Robert F. Kennedy Jr. holds for applause during his remarks at the Tucker Carlson Live Tour finale at Desert Diamond Arena in Glendale on Oct. 31, 2024. (Megan Mendoza/Reuters)

Dr. John Swartzberg, a vaccine expert and professor emeritus at the UC Berkeley School of Public Health, likened the firings of Maldonado and her colleagues to the CDC “cutting off half its brain.” In an email, the California Department of Public Health called the “abrupt removal” of the committee members “deeply troubling for the health of the nation.” The governors of California, Oregon and Washington have also condemned the move.

Continuity has been a key feature of the committee up until now. Members are generally appointed to staggered four-year terms, and usually, there is a vetting process for approving new members that Maldonado said can take months or even years. Because the committee’s recommendations have such a broad reach, she said, it is key to have members who work with a range of demographic populations — from infants to people who are immunocompromised — and who represent expertise in a range of fields.

“We’re in completely uncharted waters here. Completely,” Maldonado said. “We have no knowledge of, number one, how these committee members were selected, when they were selected, what information they had to submit; that may or may not become public — we don’t know.”

The U.S. Department of Health and Human Services did not directly respond to KQED’s questions about how the new panelists were chosen or vetted.

The new members include doctors who have served on federal vaccine advisory committees in the past, as well as an emergency room doctor from Los Angeles and a professor of operations management at the Massachusetts Institute of Technology. Many of them have expressed skepticism about vaccines and the COVID-19 vaccine in particular.
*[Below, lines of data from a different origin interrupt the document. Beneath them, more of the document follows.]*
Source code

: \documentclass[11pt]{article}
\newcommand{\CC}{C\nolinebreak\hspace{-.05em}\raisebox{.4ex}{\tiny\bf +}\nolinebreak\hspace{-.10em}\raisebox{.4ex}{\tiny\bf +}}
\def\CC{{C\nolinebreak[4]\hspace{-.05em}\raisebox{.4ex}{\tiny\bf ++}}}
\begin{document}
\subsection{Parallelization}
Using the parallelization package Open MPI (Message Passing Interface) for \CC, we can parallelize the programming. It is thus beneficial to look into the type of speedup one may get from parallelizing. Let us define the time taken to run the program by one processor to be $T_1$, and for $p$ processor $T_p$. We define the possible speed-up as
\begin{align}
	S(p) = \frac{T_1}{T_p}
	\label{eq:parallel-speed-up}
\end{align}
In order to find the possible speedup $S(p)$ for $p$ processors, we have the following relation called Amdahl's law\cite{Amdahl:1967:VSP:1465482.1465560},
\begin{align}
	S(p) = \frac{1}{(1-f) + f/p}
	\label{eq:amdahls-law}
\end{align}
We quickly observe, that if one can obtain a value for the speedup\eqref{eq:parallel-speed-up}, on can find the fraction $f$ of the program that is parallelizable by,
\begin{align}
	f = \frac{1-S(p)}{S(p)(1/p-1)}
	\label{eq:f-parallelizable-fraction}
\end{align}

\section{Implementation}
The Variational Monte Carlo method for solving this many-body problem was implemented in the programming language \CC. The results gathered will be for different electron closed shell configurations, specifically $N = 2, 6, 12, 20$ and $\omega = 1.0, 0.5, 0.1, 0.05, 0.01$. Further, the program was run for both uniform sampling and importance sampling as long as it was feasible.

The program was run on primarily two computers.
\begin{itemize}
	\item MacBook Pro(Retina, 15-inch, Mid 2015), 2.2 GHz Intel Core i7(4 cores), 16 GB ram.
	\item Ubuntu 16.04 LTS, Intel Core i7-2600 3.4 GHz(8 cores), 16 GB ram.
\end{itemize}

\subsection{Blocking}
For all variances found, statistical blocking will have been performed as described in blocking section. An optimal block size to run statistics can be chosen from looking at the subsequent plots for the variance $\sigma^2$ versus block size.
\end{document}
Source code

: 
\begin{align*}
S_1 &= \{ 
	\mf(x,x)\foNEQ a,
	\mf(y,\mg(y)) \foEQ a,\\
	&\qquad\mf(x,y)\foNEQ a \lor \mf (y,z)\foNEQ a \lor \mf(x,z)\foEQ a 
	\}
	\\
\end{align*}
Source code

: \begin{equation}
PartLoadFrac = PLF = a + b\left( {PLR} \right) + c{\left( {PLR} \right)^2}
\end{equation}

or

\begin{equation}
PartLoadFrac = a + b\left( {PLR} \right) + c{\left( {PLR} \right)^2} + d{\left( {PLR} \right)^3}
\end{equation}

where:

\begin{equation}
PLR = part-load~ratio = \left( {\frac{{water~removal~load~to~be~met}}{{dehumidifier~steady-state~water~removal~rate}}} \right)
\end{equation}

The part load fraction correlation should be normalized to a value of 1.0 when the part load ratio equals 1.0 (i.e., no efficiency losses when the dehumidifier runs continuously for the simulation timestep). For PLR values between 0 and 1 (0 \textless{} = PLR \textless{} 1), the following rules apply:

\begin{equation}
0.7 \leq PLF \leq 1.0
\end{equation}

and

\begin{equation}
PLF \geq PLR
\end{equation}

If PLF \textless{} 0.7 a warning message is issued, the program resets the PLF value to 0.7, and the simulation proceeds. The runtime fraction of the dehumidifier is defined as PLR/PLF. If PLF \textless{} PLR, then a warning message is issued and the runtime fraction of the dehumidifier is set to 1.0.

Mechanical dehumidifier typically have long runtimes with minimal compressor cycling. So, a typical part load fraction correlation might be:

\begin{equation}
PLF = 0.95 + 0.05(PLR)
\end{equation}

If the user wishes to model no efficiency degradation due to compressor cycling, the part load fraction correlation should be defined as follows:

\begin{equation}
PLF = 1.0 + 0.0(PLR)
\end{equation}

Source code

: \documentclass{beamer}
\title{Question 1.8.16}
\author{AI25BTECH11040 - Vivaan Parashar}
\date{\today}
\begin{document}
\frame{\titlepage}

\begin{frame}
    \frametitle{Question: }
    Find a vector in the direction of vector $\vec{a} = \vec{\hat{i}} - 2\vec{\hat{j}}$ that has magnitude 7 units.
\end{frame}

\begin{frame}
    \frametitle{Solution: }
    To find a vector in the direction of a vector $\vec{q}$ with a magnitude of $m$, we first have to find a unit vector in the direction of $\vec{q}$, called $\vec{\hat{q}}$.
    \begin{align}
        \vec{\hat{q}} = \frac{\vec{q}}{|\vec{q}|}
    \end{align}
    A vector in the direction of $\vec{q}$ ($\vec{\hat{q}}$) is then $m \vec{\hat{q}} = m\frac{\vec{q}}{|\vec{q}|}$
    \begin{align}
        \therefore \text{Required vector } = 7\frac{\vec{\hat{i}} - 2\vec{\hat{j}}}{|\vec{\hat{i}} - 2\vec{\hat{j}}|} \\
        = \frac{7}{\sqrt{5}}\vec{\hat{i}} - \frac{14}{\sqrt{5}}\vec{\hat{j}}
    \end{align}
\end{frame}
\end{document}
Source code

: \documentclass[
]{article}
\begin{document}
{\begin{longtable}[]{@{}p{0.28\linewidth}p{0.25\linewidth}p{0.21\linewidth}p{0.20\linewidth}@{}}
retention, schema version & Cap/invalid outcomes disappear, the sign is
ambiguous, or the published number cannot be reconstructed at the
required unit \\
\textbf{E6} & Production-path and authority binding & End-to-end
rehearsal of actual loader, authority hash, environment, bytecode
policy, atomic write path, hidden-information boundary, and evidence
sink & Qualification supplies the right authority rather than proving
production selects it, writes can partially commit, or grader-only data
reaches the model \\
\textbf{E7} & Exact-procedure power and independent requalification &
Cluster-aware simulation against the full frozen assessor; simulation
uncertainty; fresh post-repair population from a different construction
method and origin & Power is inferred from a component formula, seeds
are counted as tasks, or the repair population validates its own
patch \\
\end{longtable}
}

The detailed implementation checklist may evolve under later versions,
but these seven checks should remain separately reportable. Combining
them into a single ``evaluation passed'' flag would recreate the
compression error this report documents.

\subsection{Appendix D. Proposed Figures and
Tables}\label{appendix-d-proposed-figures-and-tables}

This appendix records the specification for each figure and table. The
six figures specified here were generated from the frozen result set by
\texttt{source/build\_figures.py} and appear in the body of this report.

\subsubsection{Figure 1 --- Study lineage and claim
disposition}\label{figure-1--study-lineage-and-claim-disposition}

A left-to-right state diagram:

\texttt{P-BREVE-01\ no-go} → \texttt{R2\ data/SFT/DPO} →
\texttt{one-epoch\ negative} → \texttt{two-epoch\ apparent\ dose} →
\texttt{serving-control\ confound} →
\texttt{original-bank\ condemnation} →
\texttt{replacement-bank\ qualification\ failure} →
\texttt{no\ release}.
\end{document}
“Secretary Kennedy has replaced vaccine groupthink with a diversity of viewpoints on ACIP,” a spokesperson for the agency wrote in an email. She also said that “the new members’ ethics agreements will be made public” before they start work on the committee, which is scheduled to meet on June 25.

In his op-ed, Kennedy said that part of the reason a “clean sweep” was needed was because members of the board who were fired “have received substantial funding from pharmaceutical companies, including those marketing vaccines.”

On the CDC’s website, a page listing the former members’ stated conflicts of interest shows that Maldonado, who was part of the team working on the Pfizer COVID-19 and RSV vaccine trials, abstained from voting on those vaccines.

People participate in a candlelight vigil in front of the main offices of the Centers for Disease Control in Atlanta on March 28, days before thousands of CDC employees were laid off. (Elijah Nouvelage/Getty Images)

Maldonado did not want to comment on the makeup of the new board, saying “it wouldn’t be fair” to judge ahead of time.

Her concern was more practical. A number of different vaccines for different populations are discussed at committee meetings, and she said preparation involves ingesting a great deal of material from working groups and subject matter experts.

“For every single member to be able to have that information at their fingertips, review it and be ready for this meeting is going to be, I would say, challenging,” she said.

According to the Federal Register, the newly formed committee is expected to vote on recommendations for “COVID-19 vaccines, HPV vaccine, influenza vaccines, meningococcal vaccine, RSV vaccines for adults, and RSV vaccine for maternal and pediatric populations” at its June meeting.

In the short term, Maldonado said her biggest question is about the upcoming fall, when we can expect to see flu, COVID-19 and RSV make a resurgence.

”Are those vaccines going to be recommended?” She asked. “Are they not?”

Whatever the committee decides will have a huge impact on public health.

In the wake of the pandemic, Maldonado acknowledged that there are “ significant issues around vaccine confidence.” She said she hopes that this doesn’t make those issues worse.

“We don’t see a pathway to that yet,” she said.